**TO DO:** Copy out the entries below exactly as they stand, but only from the line containing "Your First Contribution" through the line containing "# ===Group Travel".

**RECORD EXCERPTS:**

= Beginning of Section =

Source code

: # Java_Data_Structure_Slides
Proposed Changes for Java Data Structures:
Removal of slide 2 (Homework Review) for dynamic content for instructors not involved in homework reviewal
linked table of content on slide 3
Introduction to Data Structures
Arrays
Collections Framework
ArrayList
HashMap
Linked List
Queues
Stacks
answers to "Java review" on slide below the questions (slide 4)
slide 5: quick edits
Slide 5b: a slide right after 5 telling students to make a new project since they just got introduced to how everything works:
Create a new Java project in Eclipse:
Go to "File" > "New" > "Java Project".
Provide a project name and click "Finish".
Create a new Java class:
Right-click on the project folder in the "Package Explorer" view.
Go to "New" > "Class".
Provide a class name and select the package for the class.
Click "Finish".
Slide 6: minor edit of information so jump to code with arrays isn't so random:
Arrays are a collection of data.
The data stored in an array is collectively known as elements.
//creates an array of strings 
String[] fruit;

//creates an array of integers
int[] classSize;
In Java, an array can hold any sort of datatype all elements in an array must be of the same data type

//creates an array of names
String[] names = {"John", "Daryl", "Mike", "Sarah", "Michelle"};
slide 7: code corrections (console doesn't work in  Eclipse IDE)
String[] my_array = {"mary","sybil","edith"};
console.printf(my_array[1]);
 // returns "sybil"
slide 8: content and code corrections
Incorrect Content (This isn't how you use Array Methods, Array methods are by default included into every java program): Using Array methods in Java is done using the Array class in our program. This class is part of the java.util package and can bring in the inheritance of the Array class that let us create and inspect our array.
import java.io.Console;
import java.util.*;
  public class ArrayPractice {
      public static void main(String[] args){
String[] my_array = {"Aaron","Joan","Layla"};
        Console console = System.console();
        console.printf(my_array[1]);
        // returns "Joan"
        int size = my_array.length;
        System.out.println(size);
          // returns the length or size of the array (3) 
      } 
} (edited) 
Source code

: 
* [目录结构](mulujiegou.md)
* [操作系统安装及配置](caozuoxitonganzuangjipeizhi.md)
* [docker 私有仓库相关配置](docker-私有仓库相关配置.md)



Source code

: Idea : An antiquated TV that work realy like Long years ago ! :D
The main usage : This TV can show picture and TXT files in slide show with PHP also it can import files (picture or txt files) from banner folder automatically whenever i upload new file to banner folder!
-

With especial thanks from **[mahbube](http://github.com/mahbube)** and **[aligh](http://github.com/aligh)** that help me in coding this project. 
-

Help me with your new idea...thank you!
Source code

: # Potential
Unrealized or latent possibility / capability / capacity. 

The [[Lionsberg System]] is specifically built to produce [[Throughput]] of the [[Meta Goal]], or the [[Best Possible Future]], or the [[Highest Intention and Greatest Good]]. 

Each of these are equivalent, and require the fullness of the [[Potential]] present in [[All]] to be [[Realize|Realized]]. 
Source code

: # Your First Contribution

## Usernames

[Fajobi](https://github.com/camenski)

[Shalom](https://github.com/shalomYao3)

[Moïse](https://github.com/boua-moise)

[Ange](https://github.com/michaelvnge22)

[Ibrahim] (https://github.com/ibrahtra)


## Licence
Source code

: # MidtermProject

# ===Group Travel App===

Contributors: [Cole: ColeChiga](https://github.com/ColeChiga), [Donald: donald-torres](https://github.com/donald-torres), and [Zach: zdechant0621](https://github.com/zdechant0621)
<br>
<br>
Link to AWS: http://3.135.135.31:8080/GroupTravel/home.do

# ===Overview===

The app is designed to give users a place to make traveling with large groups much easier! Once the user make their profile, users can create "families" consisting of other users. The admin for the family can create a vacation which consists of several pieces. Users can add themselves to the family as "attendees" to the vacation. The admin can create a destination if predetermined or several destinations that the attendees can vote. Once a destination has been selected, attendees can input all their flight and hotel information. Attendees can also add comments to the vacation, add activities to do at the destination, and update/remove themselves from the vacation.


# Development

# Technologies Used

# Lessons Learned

= End of Section =

**EXERCISE ANSWER:**
: # Your First Contribution

## Usernames

[Fajobi](https://github.com/camenski)

[Shalom](https://github.com/shalomYao3)

[Moïse](https://github.com/boua-moise)

[Ange](https://github.com/michaelvnge22)

[Ibrahim] (https://github.com/ibrahtra)


## Licence
Source code

: # MidtermProject

# ===Group Travel App===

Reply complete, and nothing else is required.